35. The system of claim 16, wherein the matching component is further configured to perform an exact match on each element of the protected data elements and determine a confidence level of a customer match based on at least a number of matching elements.
36. The system of claim 35, wherein the matching component is further configured to determine the confidence level based on element discounting and element match/unmatch weights.
37. The system of claim 35, wherein the matching component is further configured to determine a customer match based on the confidence level of a customer match exceeding a selected threshold.
38. The system of claim 16, wherein the matching component is configured to determine a service match based on a comparison of at least one of service characteristic associated with at least a pair of service records; and wherein the communication component is further configured to, in response to determining a customer match and a service match, communicate at least a portion of the service record received from a publisher for the customer to the third party without disclosing any of the protected data elements between the publisher and the third party.

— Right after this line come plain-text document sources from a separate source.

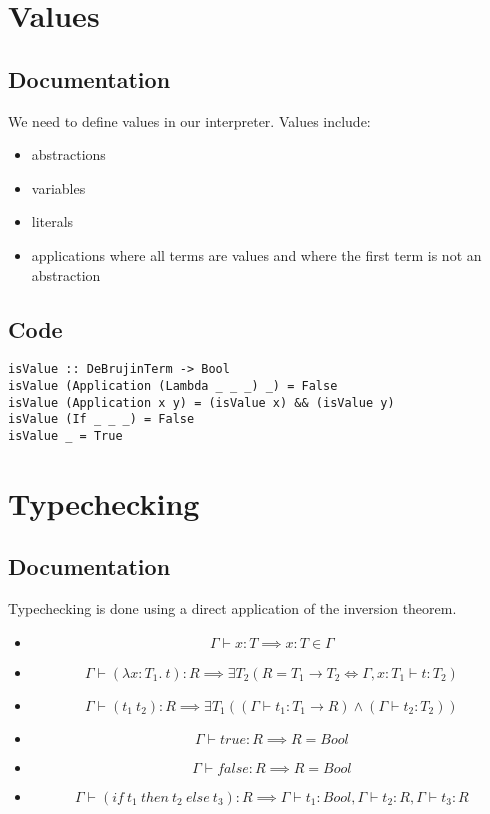 \documentclass[11pt]{article}
\begin{document}
\section{Values}
\label{sec-8}
\subsection{Documentation}
\label{sec-8-1}
We need to define values in our interpreter. Values include:
\begin{itemize}
\item abstractions
\item variables
\item literals
\item applications where all terms are values and where the first term is not an abstraction
\end{itemize}

\subsection{Code}
\label{sec-8-2}
\begin{verbatim}
isValue :: DeBrujinTerm -> Bool
isValue (Application (Lambda _ _ _) _) = False
isValue (Application x y) = (isValue x) && (isValue y)
isValue (If _ _ _) = False
isValue _ = True
\end{verbatim}


\section{Typechecking}
\label{sec-9}
\subsection{Documentation}
\label{sec-9-1}
Typechecking is done using a direct application of the inversion theorem.

\begin{itemize}
\item \[\Gamma \vdash x: T \implies x:T \in \Gamma\]

\item \[\Gamma \vdash (\lambda x:T_1.\ t): R \implies \exists T_2(R = T_1 \to T_2 \iff \Gamma, x:T_1 \vdash t:T_2)\]

\item \[\Gamma \vdash (t_1\ t_2): R \implies \exists T_1((\Gamma \vdash t_1: T_1 \to R) \wedge (\Gamma \vdash t_2: T_2))\]

\item \[\Gamma \vdash true: R \implies R = Bool\]

\item \[\Gamma \vdash false: R \implies R = Bool\]

\item \[\Gamma \vdash (if\ t_1\ then\ t_2\ else\ t_3): R \implies \Gamma \vdash t_1: Bool, \Gamma \vdash t_2: R, \Gamma \vdash t_3: R\]
\end{itemize}
\end{document}
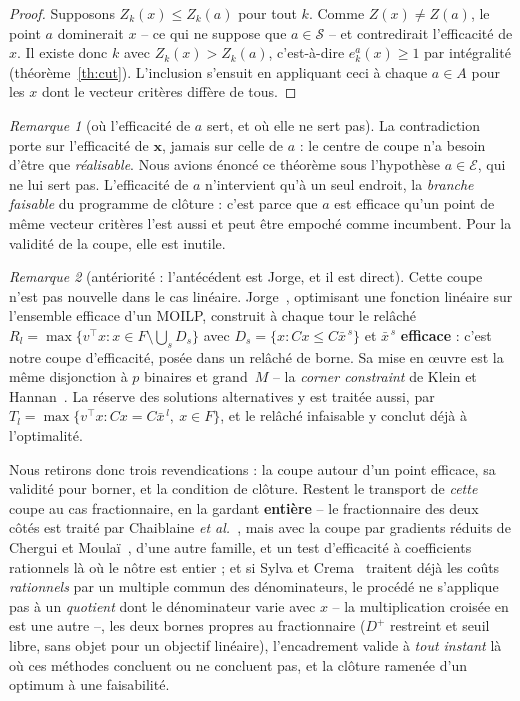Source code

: \documentclass[11pt,a4paper]{article}
\theoremstyle{plain}
\theoremstyle{remark}
\newtheorem{remark}{Remarque}
\newcommand{\Ecal}{\mathcal{E}}
\newcommand{\Scal}{\mathcal{S}}
\begin{document}
\begin{proof}
Supposons $Z_k(x)\le Z_k(a)$ pour tout $k$. Comme $Z(x)\ne Z(a)$, le point
$a$ dominerait $x$ -- ce qui ne suppose que $a\in\Scal$ -- et contredirait
l'efficacité de $x$. Il existe donc $k$
avec $Z_k(x)>Z_k(a)$, c'est-à-dire $e^a_k(x)\ge 1$ par intégralité
(théorème~\ref{th:cut}). L'inclusion s'ensuit en appliquant ceci à chaque
$a\in A$ pour les $x$ dont le vecteur critères diffère de tous.
\end{proof}

\begin{remark}[où l'efficacité de $a$ sert, et où elle ne sert pas]
\label{rem:aeff}
La contradiction porte sur l'efficacité de $\mathbf{x}$, jamais sur celle de
$a$ : le centre de coupe n'a besoin d'être que \emph{réalisable}. Nous
avions énoncé ce théorème sous l'hypothèse $a\in\Ecal$, qui ne lui sert pas.
L'efficacité de $a$ n'intervient qu'à un seul endroit, la \emph{branche
faisable} du programme de clôture : c'est parce que $a$ est efficace qu'un
point de même vecteur critères l'est aussi et peut être empoché comme
incumbent. Pour la validité de la coupe, elle est inutile.
\end{remark}

\begin{remark}[antériorité : l'antécédent est Jorge, et il est direct]
\label{rem:anteriorite}
Cette coupe n'est pas nouvelle dans le cas linéaire.
Jorge~\cite{jorge2009}, optimisant une fonction linéaire sur l'ensemble
efficace d'un MOILP, construit à chaque tour le relâché
$R_l=\max\{v^{\top}x : x\in F\setminus\bigcup_s D_s\}$ avec
$D_s=\{x : Cx\le C\bar x^{\,s}\}$ et $\bar x^{\,s}$ \textbf{efficace} :
c'est notre coupe d'efficacité, posée dans un relâché de borne. Sa mise en
{\oe}uvre est la même disjonction à $p$ binaires et grand~$M$ -- la
\emph{corner constraint} de Klein et Hannan~\cite{klein1982}. La réserve
des solutions alternatives y est traitée aussi, par
$T_l=\max\{v^{\top}x : Cx=C\bar x^{\,l},\ x\in F\}$, et le relâché
infaisable y conclut déjà à l'optimalité.

Nous retirons donc trois revendications : la coupe autour d'un point
efficace, sa validité pour borner, et la condition de clôture. Restent le
transport de \emph{cette} coupe au cas fractionnaire, en la gardant
\textbf{entière} -- le fractionnaire des deux côtés est traité par
Chaiblaine \emph{et al.}~\cite{chaiblaine2020}, mais avec la coupe par
gradients réduits de Chergui et Moulaï~\cite{chergui2008}, d'une autre
famille, et un test d'efficacité à coefficients rationnels là où le nôtre
est entier ; et si Sylva et Crema~\cite{sylva2004} traitent déjà les coûts
\emph{rationnels} par un multiple commun des dénominateurs, le procédé ne
s'applique pas à un \emph{quotient} dont le dénominateur varie avec $x$ --
la multiplication croisée en est une autre --, les deux bornes propres au fractionnaire ($D^{+}$ restreint
et seuil libre, sans objet pour un objectif linéaire), l'encadrement valide
à \emph{tout instant} là où ces méthodes concluent ou ne concluent pas, et
la clôture ramenée d'un optimum à une faisabilité.
\end{remark}
\end{document}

40. The system of claim 39, wherein the attribution component is further configured to attribute the protected data element to each of two or more publishers in response to receiving the protected data element from each of the two or more publishers.
41. The system of claim 39, wherein the attribution component is configured to attribute a protected data element to one or more publishers by appending a publisher identifier for each of the one or more publishers to the protected data element.
42. The system of claim 41, wherein, in response to receiving a request from a publisher to delete customer information provided by said publisher, the attribution component is further configured to disassociate said publisher from each element of the customer service data stored in the storage component, and delete each element of customer service data no longer associated with any publisher, and the cryptographic component is configured to invalidate the publisher hash key and the publisher data encryption key associated with said publisher.
44. The system of claim 16, wherein the communications component is further configured to receive permissions from the one or more publishers regarding the elements of the customer information that are permitted to be shared with third parties, and is further configured to selectively communicate the elements of the customer information to third parties based on the permissions.
Cooperative Patent Classification codes for this invention. Click any code to explore related patents in that topic.
May 3, 2019
November 15, 2022
Browse 5M+ US patents with plain-English claim translations and AI-generated analysis.